### Exercise details
Copy out the full data exactly as given; pictures should not be included.

(Plain-text document sources)
────────────────
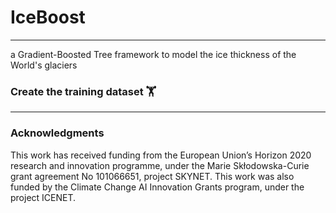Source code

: # IceBoost

---
a Gradient-Boosted Tree framework 
to model the ice thickness of the World's glaciers

### Create the training dataset 🏋️

---

### Acknowledgments
This work has received funding from the European Union’s Horizon 2020
research and innovation programme, under the Marie Skłodowska-Curie 
grant agreement No 101066651, project SKYNET. This work was also funded by 
the Climate Change  AI Innovation Grants program, under the project ICENET.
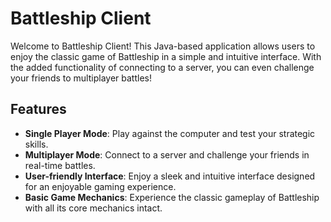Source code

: # Battleship Client

Welcome to Battleship Client! This Java-based application allows users to enjoy the classic game of Battleship in a simple and intuitive interface. With the added functionality of connecting to a server, you can even challenge your friends to multiplayer battles!

## Features

- **Single Player Mode**: Play against the computer and test your strategic skills.
- **Multiplayer Mode**: Connect to a server and challenge your friends in real-time battles.
- **User-friendly Interface**: Enjoy a sleek and intuitive interface designed for an enjoyable gaming experience.
- **Basic Game Mechanics**: Experience the classic gameplay of Battleship with all its core mechanics intact.

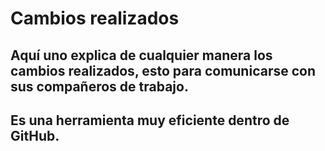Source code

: # Cambios realizados

## Aquí uno explica de cualquier manera los cambios realizados, esto para comunicarse con sus compañeros de trabajo.
## Es una herramienta muy eficiente dentro de GitHub.
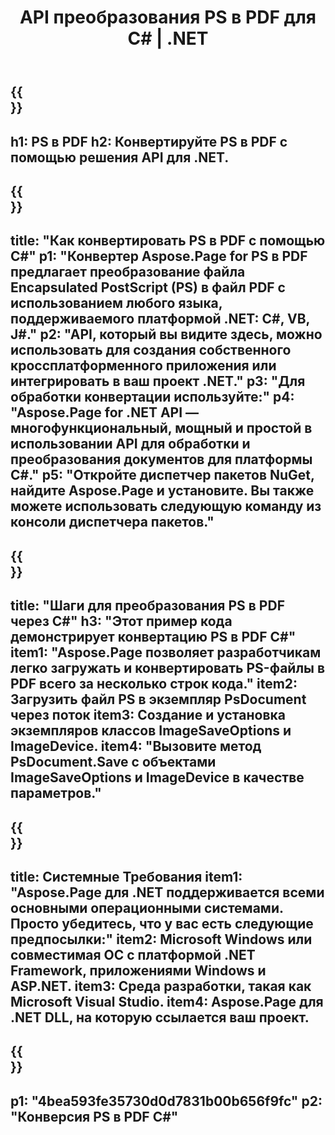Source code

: ﻿---
translation: true
template: /_templates/_conversion-child-net.md
title: API преобразования PS в PDF для C# | .NET
url: /net/conversion/ps-to-pdf/
description: Пример кода для преобразования PS в PDF C#. Используйте пример кода API для пакетного преобразования файлов PS в PDF в VB.NET, Asp.NET или любом приложении на основе .NET.
informat: PS
outformat: PDF
otherformats: XPS EPS
---

{{<section banner>}}
---
h1: PS в PDF
h2: Конвертируйте PS в PDF с помощью решения API для .NET.
---

{{<section overview>}}
---
title: "Как конвертировать PS в PDF с помощью C#"
p1: "Конвертер Aspose.Page for PS в PDF предлагает преобразование файла Encapsulated PostScript (PS) в файл PDF с использованием любого языка, поддерживаемого платформой .NET: C#, VB, J#."
p2: "API, который вы видите здесь, можно использовать для создания собственного кроссплатформенного приложения или интегрировать в ваш проект .NET."
p3: "Для обработки конвертации используйте:"
p4: "Aspose.Page for .NET API — многофункциональный, мощный и простой в использовании API для обработки и преобразования документов для платформы C#."
p5: "Откройте диспетчер пакетов NuGet, найдите Aspose.Page и установите. Вы также можете использовать следующую команду из консоли диспетчера пакетов."
---

{{<section feature1>}}
---
title: "Шаги для преобразования PS в PDF через C#"
h3: "Этот пример кода демонстрирует конвертацию PS в PDF C#"
item1: "Aspose.Page позволяет разработчикам легко загружать и конвертировать PS-файлы в PDF всего за несколько строк кода."
item2: Загрузить файл PS в экземпляр PsDocument через поток
item3: Создание и установка экземпляров классов ImageSaveOptions и ImageDevice.
item4: "Вызовите метод PsDocument.Save с объектами ImageSaveOptions и ImageDevice в качестве параметров."
---

{{<section feature2>}}
---
title: Системные Требования
item1: "Aspose.Page для .NET поддерживается всеми основными операционными системами. Просто убедитесь, что у вас есть следующие предпосылки:"
item2: Microsoft Windows или совместимая ОС с платформой .NET Framework, приложениями Windows и ASP.NET.
item3: Среда разработки, такая как Microsoft Visual Studio.
item4: Aspose.Page для .NET DLL, на которую ссылается ваш проект.
---

{{<section gist>}}
---
p1: "4bea593fe35730d0d7831b00b656f9fc"
p2: "Конверсия PS в PDF C#"
---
────────────────
### Answer to this exercise
Source code

: # IceBoost

---
a Gradient-Boosted Tree framework 
to model the ice thickness of the World's glaciers

### Create the training dataset 🏋️

---

### Acknowledgments
This work has received funding from the European Union’s Horizon 2020
research and innovation programme, under the Marie Skłodowska-Curie 
grant agreement No 101066651, project SKYNET. This work was also funded by 
the Climate Change  AI Innovation Grants program, under the project ICENET.
Source code

: # Battleship Client

Welcome to Battleship Client! This Java-based application allows users to enjoy the classic game of Battleship in a simple and intuitive interface. With the added functionality of connecting to a server, you can even challenge your friends to multiplayer battles!

## Features

- **Single Player Mode**: Play against the computer and test your strategic skills.
- **Multiplayer Mode**: Connect to a server and challenge your friends in real-time battles.
- **User-friendly Interface**: Enjoy a sleek and intuitive interface designed for an enjoyable gaming experience.
- **Basic Game Mechanics**: Experience the classic gameplay of Battleship with all its core mechanics intact.

Source code

: # Cambios realizados

## Aquí uno explica de cualquier manera los cambios realizados, esto para comunicarse con sus compañeros de trabajo.
## Es una herramienta muy eficiente dentro de GitHub.
Source code

: ﻿---
translation: true
template: /_templates/_conversion-child-net.md
title: API преобразования PS в PDF для C# | .NET
url: /net/conversion/ps-to-pdf/
description: Пример кода для преобразования PS в PDF C#. Используйте пример кода API для пакетного преобразования файлов PS в PDF в VB.NET, Asp.NET или любом приложении на основе .NET.
informat: PS
outformat: PDF
otherformats: XPS EPS
---

{{<section banner>}}
---
h1: PS в PDF
h2: Конвертируйте PS в PDF с помощью решения API для .NET.
---

{{<section overview>}}
---
title: "Как конвертировать PS в PDF с помощью C#"
p1: "Конвертер Aspose.Page for PS в PDF предлагает преобразование файла Encapsulated PostScript (PS) в файл PDF с использованием любого языка, поддерживаемого платформой .NET: C#, VB, J#."
p2: "API, который вы видите здесь, можно использовать для создания собственного кроссплатформенного приложения или интегрировать в ваш проект .NET."
p3: "Для обработки конвертации используйте:"
p4: "Aspose.Page for .NET API — многофункциональный, мощный и простой в использовании API для обработки и преобразования документов для платформы C#."
p5: "Откройте диспетчер пакетов NuGet, найдите Aspose.Page и установите. Вы также можете использовать следующую команду из консоли диспетчера пакетов."
---

{{<section feature1>}}
---
title: "Шаги для преобразования PS в PDF через C#"
h3: "Этот пример кода демонстрирует конвертацию PS в PDF C#"
item1: "Aspose.Page позволяет разработчикам легко загружать и конвертировать PS-файлы в PDF всего за несколько строк кода."
item2: Загрузить файл PS в экземпляр PsDocument через поток
item3: Создание и установка экземпляров классов ImageSaveOptions и ImageDevice.
item4: "Вызовите метод PsDocument.Save с объектами ImageSaveOptions и ImageDevice в качестве параметров."
---

{{<section feature2>}}
---
title: Системные Требования
item1: "Aspose.Page для .NET поддерживается всеми основными операционными системами. Просто убедитесь, что у вас есть следующие предпосылки:"
item2: Microsoft Windows или совместимая ОС с платформой .NET Framework, приложениями Windows и ASP.NET.
item3: Среда разработки, такая как Microsoft Visual Studio.
item4: Aspose.Page для .NET DLL, на которую ссылается ваш проект.
---

{{<section gist>}}
---
p1: "4bea593fe35730d0d7831b00b656f9fc"
p2: "Конверсия PS в PDF C#"
---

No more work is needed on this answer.